Some high points ...
(*) ODatabaseContext::disposing appears several times
(*) line 1598: invalid read in com::sun::star::uno::BaseReference::is;
ODatabaseContext::disposing is in the stack
(*) line 1650: segfault in com::sun::star::uno::BaseReference::is();
ODatabaseContext::disposing is in the stack
On pc Debian x86-64 with master sources updated today, I tried to reproduce this but no crash. However, I noticed these traces: warn:legacy.osl:13046:1:sw/source/ui/dbui/dbmgr.cxx:1629: Exception in SwDBMgr::GetColumnSupplier warn:fwk:13046:1:framework/source/fwi/threadhelp/transactionmanager.cxx:312: TransactionManager...: Owner instance already closed. Call was rejected! Should this be closed as WFM or NEW? Nobody else has seen the segfault, and I cannot see it now because bug 80205 "assertion in OUString::operator[] at ustring.hxx:421" happens as I try step (4) of this bug. So, as little as we like to have a bug UNCONFIRMED for a long time, I think that UNCONFIRMED is the truest description of the situation. I encountered this bug as I was trying to confirm bug 68912 "EDITING: Label-wizard - Next Recored doesn't work". Now, I have found another bug while trying out this one again. There seems to be a pattern here. On pc Debian x86-64 with master sources updated yesterday (I've got enable-dbg), I still don't reproduce this :-( Idem of my comment5, I noticed these: warn:legacy.osl:7131:1:sw/source/uibase/dbui/dbmgr.cxx:1631: Exception in SwDBManager::GetColumnSupplier warn:fwk:7131:1:framework/source/fwi/threadhelp/transactionmanager.cxx:274: TransactionManager...: Owner instance already closed.
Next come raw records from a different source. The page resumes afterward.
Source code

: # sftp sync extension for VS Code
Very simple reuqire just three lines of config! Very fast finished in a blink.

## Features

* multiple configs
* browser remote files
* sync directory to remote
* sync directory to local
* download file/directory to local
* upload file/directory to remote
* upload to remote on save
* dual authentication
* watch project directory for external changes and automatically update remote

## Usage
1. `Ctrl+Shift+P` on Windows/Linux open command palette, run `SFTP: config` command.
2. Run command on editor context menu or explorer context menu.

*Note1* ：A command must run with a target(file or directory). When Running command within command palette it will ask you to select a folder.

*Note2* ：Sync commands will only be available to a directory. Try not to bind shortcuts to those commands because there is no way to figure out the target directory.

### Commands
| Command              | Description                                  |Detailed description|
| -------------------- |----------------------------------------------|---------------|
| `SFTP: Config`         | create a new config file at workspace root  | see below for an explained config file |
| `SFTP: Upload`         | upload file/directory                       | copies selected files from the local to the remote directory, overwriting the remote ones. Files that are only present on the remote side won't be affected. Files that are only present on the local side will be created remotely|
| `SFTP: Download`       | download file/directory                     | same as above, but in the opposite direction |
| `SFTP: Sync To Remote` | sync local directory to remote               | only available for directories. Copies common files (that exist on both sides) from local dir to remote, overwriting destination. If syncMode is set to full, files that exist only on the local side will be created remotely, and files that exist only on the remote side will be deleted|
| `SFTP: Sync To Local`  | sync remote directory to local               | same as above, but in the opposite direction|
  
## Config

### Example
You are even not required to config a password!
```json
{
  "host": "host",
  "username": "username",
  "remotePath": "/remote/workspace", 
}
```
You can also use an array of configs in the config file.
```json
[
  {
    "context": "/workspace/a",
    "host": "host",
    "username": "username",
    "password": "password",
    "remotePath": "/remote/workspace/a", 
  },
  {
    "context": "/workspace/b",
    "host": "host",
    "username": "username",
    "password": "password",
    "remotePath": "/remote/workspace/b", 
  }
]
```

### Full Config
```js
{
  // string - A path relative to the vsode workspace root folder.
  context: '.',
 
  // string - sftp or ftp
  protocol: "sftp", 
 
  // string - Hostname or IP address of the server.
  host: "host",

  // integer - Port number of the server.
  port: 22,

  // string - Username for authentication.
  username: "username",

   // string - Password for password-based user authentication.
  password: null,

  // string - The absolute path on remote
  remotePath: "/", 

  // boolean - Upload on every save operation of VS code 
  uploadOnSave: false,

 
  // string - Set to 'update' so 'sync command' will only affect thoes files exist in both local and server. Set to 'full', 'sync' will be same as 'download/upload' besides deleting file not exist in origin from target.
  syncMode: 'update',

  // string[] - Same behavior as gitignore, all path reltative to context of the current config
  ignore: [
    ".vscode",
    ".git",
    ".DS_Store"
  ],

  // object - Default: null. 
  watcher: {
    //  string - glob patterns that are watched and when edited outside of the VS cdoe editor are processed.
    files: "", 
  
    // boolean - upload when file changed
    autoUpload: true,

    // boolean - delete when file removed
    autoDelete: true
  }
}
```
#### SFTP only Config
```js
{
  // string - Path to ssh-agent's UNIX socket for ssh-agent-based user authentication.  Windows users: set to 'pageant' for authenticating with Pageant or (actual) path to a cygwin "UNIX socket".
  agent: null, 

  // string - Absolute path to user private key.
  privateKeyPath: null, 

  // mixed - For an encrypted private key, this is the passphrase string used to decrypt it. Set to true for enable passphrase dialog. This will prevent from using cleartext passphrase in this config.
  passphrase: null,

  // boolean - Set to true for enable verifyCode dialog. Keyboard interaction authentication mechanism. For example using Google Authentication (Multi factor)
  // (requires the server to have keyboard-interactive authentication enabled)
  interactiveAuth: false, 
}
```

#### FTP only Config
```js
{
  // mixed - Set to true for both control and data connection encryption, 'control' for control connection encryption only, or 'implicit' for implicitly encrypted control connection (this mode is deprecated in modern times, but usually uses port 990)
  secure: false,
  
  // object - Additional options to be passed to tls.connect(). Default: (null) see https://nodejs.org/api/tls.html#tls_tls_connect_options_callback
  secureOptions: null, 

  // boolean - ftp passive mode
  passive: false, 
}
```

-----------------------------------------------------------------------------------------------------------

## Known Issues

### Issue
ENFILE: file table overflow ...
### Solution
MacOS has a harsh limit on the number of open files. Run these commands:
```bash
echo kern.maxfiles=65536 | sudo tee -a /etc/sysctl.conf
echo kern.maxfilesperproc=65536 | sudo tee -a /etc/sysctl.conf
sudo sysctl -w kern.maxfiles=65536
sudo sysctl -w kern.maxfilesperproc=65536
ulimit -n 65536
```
Call was rejected! warn:tools.debug:7131:1:tools/source/debug/debug.cxx:297: no DbgTestSolarMutex function set Following the Maxim's fix for fdo#80205, could you give it a new try with master sources updated from yesterday at minimum? Also, do you have accessibility enabled? I'm asking because some bugs are triggered by this part. If you still reproduce this, a bt would be useful. With master commit dc795cb, fetched 2014-06-20 1642 UTC, there is no crash. Thank you, Julien, for your attention. Norbert Thiebaud committed a patch related to this issue. It has been pushed to "master": http://cgit.freedesktop.org/libreoffice/core/commit/?id=01a882039ec4d0edf4da7d3e10ffea569a3e4aee fdo#69036 do not try to create a sfxApplication when we are tearing-down The patch should be included in the daily builds available at http://dev-builds.libreoffice.org/daily/ in the next 24-48 hours. More information about daily builds can be found at: http://wiki.documentfoundation.org/Testing_Daily_Builds Affected users are encouraged to test the fix and report feedback. With master commit 924a28a, fetched 2014-06-28 0333 UTC, the crash is gone. Thank you, Norbert. |